▶ The task
From the entries, copy every line that carries the string "isEditing".

▶ Exercise inputs

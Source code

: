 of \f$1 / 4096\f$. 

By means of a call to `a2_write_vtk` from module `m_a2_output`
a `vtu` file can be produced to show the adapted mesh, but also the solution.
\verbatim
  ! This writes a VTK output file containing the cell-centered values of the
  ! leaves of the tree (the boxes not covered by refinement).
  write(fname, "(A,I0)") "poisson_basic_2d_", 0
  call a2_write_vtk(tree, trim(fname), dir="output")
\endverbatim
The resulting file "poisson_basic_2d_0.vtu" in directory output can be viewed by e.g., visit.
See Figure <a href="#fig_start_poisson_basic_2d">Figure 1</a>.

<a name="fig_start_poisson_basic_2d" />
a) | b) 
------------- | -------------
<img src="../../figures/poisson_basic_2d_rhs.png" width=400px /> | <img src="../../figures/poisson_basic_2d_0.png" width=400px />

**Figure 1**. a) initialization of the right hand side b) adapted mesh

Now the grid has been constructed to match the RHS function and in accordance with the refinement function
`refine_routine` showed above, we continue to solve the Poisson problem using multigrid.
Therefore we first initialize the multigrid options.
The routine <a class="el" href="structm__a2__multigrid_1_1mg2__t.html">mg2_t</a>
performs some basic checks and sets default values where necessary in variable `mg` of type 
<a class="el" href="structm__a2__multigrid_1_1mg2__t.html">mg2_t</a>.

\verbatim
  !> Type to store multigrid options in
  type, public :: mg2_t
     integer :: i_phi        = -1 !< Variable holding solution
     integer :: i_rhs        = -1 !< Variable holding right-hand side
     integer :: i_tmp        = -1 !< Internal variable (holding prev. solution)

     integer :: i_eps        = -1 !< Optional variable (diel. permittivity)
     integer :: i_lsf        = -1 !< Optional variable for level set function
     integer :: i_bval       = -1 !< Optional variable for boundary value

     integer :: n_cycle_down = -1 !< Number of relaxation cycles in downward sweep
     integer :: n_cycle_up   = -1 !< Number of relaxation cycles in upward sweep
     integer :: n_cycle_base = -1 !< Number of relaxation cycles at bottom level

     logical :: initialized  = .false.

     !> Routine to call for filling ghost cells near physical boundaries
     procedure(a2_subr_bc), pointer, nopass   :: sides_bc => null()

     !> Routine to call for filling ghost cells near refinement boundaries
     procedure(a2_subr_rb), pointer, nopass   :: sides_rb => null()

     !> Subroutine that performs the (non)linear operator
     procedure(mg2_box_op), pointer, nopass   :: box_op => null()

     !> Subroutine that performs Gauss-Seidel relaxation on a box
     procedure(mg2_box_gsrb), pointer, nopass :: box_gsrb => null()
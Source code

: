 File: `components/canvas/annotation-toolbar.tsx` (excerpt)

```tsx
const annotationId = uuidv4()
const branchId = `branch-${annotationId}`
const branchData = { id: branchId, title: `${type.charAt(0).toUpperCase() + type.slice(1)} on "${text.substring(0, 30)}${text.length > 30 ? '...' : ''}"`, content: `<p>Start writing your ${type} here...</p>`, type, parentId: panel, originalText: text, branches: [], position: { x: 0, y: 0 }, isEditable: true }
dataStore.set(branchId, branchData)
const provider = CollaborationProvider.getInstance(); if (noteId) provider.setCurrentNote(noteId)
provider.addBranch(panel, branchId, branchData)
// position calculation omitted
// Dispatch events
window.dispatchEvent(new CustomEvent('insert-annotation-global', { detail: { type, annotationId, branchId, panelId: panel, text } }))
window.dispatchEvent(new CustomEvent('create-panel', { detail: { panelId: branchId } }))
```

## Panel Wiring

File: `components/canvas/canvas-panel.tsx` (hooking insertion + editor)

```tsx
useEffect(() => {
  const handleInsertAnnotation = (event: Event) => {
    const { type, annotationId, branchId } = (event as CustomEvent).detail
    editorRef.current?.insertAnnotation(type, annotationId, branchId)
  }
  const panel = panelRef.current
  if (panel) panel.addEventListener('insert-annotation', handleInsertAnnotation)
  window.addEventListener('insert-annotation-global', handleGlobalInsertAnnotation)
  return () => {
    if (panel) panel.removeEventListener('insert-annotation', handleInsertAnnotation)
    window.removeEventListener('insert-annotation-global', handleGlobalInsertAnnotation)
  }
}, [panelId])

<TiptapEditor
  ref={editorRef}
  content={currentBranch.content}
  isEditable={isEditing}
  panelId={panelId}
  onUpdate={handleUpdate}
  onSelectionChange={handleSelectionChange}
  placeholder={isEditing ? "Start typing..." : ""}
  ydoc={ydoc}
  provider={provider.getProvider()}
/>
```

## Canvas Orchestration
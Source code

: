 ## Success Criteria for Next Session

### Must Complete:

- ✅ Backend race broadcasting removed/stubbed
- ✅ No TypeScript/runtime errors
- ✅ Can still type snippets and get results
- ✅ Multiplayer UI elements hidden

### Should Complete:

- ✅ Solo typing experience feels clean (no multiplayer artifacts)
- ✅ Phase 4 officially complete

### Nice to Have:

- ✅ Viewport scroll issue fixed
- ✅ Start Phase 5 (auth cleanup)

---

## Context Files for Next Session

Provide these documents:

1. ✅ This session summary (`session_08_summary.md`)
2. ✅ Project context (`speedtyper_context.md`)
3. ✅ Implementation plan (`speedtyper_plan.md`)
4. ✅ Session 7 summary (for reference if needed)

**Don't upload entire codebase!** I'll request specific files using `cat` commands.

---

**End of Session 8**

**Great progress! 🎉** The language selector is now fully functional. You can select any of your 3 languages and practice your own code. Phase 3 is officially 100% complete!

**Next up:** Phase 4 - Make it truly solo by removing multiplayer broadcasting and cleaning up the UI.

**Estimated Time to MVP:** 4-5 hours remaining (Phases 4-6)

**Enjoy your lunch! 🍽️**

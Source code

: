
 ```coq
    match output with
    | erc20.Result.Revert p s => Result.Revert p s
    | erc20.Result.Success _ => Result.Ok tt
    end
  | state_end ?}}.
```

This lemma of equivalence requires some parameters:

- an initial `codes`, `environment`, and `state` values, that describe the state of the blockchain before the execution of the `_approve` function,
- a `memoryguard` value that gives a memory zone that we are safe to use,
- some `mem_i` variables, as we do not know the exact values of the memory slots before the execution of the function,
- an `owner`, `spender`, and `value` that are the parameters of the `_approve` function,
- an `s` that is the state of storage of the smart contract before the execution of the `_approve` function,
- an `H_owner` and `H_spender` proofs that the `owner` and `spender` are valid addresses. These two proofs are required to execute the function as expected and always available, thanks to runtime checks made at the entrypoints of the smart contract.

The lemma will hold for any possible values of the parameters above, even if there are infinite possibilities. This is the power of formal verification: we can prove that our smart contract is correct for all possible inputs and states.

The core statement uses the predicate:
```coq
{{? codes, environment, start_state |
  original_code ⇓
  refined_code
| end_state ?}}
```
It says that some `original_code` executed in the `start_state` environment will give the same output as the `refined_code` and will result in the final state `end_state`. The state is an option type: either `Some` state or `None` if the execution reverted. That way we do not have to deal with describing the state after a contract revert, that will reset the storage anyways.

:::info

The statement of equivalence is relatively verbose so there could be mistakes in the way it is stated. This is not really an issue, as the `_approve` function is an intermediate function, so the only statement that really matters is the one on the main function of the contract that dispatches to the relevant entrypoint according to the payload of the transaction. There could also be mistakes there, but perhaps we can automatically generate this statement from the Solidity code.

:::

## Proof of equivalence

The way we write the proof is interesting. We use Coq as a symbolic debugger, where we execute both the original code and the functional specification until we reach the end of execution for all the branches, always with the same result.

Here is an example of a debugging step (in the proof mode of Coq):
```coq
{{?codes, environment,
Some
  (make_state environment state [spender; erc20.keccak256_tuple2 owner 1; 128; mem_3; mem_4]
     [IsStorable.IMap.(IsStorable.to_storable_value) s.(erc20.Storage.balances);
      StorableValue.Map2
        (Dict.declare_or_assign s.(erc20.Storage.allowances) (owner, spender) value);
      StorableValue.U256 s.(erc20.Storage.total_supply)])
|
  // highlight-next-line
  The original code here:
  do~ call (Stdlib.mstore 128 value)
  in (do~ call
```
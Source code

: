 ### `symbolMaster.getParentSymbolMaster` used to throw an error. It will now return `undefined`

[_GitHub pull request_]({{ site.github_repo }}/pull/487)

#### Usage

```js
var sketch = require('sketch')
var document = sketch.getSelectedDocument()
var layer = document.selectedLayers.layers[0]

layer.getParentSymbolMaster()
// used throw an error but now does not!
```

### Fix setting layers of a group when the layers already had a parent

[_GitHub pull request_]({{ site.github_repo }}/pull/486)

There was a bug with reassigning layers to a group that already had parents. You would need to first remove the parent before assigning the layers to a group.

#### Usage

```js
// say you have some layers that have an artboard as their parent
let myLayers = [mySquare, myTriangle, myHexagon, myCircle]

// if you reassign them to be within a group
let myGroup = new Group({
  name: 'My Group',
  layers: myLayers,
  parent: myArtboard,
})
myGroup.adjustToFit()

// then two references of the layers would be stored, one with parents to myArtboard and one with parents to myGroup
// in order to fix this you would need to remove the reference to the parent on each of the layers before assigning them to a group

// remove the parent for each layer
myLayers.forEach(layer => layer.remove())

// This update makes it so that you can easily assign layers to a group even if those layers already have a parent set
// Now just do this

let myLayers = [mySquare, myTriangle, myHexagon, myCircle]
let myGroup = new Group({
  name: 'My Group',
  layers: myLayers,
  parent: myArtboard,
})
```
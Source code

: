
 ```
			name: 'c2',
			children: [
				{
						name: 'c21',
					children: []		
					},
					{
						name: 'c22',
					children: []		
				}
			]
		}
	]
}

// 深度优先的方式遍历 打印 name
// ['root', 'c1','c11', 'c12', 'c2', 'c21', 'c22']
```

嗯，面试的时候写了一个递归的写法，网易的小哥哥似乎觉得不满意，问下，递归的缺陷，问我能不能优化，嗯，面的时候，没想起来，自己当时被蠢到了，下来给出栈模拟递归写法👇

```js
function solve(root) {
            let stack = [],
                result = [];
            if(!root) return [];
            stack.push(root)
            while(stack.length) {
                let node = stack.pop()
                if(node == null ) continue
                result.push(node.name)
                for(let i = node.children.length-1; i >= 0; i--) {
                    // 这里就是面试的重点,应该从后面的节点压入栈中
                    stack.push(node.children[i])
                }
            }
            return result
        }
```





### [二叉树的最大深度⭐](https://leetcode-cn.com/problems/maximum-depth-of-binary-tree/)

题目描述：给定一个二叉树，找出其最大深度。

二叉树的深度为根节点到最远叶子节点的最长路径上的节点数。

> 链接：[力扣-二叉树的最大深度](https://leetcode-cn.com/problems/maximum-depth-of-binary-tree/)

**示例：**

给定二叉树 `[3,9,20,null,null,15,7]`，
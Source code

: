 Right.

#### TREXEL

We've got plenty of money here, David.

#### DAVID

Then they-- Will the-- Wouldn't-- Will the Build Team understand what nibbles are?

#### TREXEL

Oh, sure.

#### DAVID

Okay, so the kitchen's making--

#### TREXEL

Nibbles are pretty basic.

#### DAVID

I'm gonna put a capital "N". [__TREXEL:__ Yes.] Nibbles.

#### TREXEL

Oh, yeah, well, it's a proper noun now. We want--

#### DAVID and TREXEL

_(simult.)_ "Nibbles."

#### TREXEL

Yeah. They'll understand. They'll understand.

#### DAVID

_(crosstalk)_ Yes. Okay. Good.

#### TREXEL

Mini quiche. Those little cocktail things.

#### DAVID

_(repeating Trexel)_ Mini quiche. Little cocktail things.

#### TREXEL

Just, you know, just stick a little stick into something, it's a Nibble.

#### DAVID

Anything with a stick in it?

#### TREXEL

▶ Problem solution
  isEditable={isEditing}
  placeholder={isEditing ? "Start typing..." : ""}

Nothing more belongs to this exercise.